Borrowers often provide bankers with forecasts and budgets. It’s especially common when they’re asking for additional money to start or expand business operations — or when they’ve been experiencing financial distress. But how much can you trust estimates that are prepared in-house?

People inside a company often know the most about its direction and key objectives. But insiders also tend to be “married” to the company’s strategic plan. This exuberance may prevent them from seeing the plan’s flaws and weaknesses objectively. Moreover, some borrowers simply aren’t skilled at budgeting. Bankers can be the voice of reason, assessing whether the estimates seem reasonable and monitoring how the estimates compare to actual results.

What’s reasonable?

Similar to a banker’s due diligence, management’s estimates start with historical financial statements. From there, management may simply apply an expected growth rate to annual revenues and let it flow through the remaining income statement and balance sheet items. For some companies, this simplified approach works well. But future performance can’t always be expected to mirror historical results.

For example, suppose a borrower is renegotiating contracts with its labor union or a major supplier. The new contracts may affect direct costs and profit margins over the coming year. To accurately reflect future earnings, management’s estimates would need to take these changes into account.

Another reason this approach may be oversimplified relates to depreciation expense: Management may presume that annual depreciation expense will reasonably approximate fixed asset purchases in the future.
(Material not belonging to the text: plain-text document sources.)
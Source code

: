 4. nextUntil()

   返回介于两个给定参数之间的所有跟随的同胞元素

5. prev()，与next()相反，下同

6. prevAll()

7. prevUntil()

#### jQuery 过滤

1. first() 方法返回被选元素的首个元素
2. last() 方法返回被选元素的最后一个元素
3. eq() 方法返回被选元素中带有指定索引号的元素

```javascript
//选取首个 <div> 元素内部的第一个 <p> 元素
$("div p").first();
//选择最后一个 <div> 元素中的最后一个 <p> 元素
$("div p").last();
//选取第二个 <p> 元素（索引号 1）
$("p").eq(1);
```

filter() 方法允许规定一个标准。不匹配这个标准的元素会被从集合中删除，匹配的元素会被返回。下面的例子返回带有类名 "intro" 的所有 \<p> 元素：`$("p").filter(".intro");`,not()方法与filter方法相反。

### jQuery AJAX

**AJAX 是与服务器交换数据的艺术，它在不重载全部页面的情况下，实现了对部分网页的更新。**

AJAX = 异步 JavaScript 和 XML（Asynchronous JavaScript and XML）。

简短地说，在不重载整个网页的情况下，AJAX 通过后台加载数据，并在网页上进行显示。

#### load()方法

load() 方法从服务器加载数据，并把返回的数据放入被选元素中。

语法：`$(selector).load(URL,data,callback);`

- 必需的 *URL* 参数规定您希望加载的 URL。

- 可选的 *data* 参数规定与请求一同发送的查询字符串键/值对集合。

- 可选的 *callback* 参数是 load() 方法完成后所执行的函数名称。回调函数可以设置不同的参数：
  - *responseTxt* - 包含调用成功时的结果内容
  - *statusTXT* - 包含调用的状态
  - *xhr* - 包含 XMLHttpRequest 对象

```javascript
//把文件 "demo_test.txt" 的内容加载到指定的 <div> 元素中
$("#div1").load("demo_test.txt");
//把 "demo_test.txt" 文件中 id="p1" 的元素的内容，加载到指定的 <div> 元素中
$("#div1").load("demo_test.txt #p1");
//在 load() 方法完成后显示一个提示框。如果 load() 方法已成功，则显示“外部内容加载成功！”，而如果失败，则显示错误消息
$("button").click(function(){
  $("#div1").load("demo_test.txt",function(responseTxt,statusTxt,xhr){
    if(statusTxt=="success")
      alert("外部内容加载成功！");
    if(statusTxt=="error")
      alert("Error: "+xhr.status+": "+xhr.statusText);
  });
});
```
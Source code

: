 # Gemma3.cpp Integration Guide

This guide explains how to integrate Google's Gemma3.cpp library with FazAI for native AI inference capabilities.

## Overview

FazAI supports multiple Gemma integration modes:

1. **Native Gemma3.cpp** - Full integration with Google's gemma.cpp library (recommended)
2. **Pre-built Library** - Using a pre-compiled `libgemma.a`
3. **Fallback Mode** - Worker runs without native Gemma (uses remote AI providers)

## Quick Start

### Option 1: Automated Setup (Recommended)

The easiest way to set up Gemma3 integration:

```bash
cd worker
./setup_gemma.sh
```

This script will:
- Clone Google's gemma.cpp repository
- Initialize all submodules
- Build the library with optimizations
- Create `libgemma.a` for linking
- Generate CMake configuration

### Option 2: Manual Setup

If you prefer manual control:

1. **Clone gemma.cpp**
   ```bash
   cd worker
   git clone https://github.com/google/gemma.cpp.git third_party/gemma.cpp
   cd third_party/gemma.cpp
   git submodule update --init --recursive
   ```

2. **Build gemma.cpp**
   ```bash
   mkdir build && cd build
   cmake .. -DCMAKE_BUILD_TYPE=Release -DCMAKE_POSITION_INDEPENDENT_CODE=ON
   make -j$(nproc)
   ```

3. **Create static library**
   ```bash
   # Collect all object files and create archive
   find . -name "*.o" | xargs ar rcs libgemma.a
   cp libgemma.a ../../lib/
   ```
This assumption could be inaccurate for a variety of reasons.

For example, a small borrower that doesn’t provide financial statements that conform to U.S. Generally Accepted Accounting Principles could, instead, use tax depreciation schedules for its financial reporting. In that case, depreciation expense is likely to underestimate the need to invest in new fixed assets. This is especially true if the borrower recently took advantage of the expanded Section 179 and bonus depreciation deductions that allow companies to write off all or a large portion of fixed asset costs in the year they were purchased. Depreciation expense may be negligible for these assets in the years after they were initially bought (and written off).

In other situations, a borrower can’t maintain its current growth rate indefinitely without investing in additional assets or incurring additional fixed costs. For example, a company may be operating near full capacity, requiring it to build a new plant, purchase another piece of equipment, hire more workers or rent additional space to accommodate the expected growth in revenues over the long run. External and internal factors — such as regulatory changes, product obsolescence and in-process research and development — also may require specialized adjustments to the budget.

How do budgets measure up?

An effective way for you to gauge the reasonableness of management’s estimates is to ask for interim financials and then compare the results to what was previously budgeted. Is management on track to meet its estimates? If not, help management identify the cause and ask for a revised budget. Often, once the cause is unearthed, management can fix the problem and get back on track.

Some borrowers feel overwhelmed by preparing a complete set of financials each month. So, you might opt for short-term cash reports, which highlight the sources and uses of cash during the period. These cash forecasts can serve as an early warning system for “budget killers,” such as unexpected increases in direct costs or delinquent accounts.

Alternatively, many companies create 12-month rolling budgets — which typically mirror historical financial statements — and update them monthly to reflect the latest market conditions. Longer-term budgets are also useful, because they provide insight into the company’s strategic plan, especially for a start-up or a borrower that operates in a volatile or emerging industry niche.

How can bankers help?

When you receive forecasts and budgets, evaluate whether they seem reasonable. Then save the estimates to compare with actual results later on. By doing so, you may help borrowers catch problems before they spiral out of control.